◆ Prompt: Give back, word for word, only the lines from the opening of the records through the one with "Monteverdi never fails". Pictures stay out.

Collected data

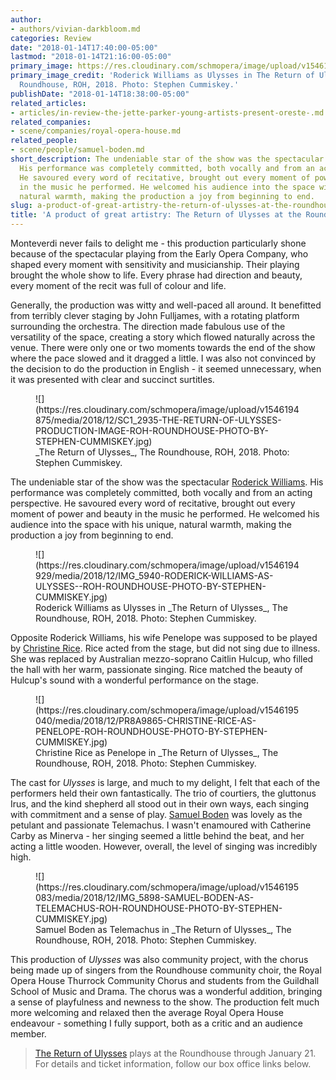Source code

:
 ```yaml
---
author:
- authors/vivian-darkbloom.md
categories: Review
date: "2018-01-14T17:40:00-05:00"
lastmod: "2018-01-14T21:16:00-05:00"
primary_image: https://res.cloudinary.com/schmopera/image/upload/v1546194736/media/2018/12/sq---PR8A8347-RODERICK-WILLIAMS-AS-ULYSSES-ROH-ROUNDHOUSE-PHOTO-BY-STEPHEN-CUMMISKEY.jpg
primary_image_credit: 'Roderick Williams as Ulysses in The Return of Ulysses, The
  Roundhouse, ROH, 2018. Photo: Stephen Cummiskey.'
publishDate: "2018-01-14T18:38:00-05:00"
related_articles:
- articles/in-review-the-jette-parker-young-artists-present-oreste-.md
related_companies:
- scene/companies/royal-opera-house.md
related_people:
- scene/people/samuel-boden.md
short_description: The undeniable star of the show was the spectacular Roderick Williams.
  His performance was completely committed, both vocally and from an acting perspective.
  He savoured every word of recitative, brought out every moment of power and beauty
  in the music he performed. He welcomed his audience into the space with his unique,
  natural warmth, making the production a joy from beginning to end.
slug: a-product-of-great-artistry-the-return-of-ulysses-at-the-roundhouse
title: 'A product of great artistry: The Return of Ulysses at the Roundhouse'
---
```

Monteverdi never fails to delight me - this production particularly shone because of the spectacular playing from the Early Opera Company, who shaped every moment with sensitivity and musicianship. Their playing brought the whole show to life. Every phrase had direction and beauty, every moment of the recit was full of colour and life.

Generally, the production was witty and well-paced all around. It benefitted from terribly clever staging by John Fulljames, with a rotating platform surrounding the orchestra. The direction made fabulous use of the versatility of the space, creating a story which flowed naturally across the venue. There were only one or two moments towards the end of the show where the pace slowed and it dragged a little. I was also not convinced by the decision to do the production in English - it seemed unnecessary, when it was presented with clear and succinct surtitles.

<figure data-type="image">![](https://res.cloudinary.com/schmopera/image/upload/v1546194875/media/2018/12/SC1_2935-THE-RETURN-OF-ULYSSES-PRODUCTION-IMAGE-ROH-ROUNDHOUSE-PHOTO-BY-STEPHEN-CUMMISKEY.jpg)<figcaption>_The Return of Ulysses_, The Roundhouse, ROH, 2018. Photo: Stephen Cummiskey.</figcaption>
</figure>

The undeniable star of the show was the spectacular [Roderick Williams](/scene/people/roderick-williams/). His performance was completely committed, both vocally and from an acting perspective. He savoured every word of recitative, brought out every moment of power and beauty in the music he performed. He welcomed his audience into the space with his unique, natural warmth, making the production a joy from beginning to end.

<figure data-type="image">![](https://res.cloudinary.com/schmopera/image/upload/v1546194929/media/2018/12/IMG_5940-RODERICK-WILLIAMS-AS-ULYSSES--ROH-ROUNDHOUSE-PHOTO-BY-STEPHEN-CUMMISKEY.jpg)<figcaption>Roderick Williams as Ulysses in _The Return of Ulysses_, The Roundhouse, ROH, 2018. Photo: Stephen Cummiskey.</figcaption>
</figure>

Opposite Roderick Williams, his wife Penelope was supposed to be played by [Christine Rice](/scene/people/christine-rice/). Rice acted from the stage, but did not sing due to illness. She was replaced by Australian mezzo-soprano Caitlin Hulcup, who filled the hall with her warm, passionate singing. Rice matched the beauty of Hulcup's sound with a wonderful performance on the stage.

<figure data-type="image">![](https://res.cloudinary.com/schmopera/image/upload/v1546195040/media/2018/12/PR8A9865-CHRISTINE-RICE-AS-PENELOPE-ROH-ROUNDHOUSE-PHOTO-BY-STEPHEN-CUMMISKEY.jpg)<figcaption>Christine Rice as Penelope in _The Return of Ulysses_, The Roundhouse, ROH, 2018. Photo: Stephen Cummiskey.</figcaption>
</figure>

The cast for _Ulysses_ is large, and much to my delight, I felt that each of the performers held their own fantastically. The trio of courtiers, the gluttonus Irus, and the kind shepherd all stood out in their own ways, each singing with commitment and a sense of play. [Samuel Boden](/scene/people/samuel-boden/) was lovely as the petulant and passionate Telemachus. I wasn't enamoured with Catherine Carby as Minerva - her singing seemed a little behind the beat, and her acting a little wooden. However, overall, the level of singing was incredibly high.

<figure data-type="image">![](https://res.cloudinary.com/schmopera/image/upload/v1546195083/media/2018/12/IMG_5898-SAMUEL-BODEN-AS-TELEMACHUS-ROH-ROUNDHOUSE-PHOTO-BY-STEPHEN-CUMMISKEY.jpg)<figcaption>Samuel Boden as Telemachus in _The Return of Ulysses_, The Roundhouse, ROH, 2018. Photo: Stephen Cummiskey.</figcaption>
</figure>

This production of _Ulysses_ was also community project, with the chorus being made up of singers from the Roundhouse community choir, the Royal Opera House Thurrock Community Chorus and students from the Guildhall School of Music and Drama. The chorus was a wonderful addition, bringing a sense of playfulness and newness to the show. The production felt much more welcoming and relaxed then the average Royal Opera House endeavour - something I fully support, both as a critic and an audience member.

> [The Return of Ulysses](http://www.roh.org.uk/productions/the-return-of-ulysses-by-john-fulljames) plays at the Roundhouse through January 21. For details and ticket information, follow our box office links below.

◆ Response for this exercise:
Source code

:
 ```yaml
---
author:
- authors/vivian-darkbloom.md
categories: Review
date: "2018-01-14T17:40:00-05:00"
lastmod: "2018-01-14T21:16:00-05:00"
primary_image: https://res.cloudinary.com/schmopera/image/upload/v1546194736/media/2018/12/sq---PR8A8347-RODERICK-WILLIAMS-AS-ULYSSES-ROH-ROUNDHOUSE-PHOTO-BY-STEPHEN-CUMMISKEY.jpg
primary_image_credit: 'Roderick Williams as Ulysses in The Return of Ulysses, The
  Roundhouse, ROH, 2018. Photo: Stephen Cummiskey.'
publishDate: "2018-01-14T18:38:00-05:00"
related_articles:
- articles/in-review-the-jette-parker-young-artists-present-oreste-.md
related_companies:
- scene/companies/royal-opera-house.md
related_people:
- scene/people/samuel-boden.md
short_description: The undeniable star of the show was the spectacular Roderick Williams.
  His performance was completely committed, both vocally and from an acting perspective.
  He savoured every word of recitative, brought out every moment of power and beauty
  in the music he performed. He welcomed his audience into the space with his unique,
  natural warmth, making the production a joy from beginning to end.
slug: a-product-of-great-artistry-the-return-of-ulysses-at-the-roundhouse
title: 'A product of great artistry: The Return of Ulysses at the Roundhouse'
---
```

Monteverdi never fails to delight me - this production particularly shone because of the spectacular playing from the Early Opera Company, who shaped every moment with sensitivity and musicianship. Their playing brought the whole show to life. Every phrase had direction and beauty, every moment of the recit was full of colour and life.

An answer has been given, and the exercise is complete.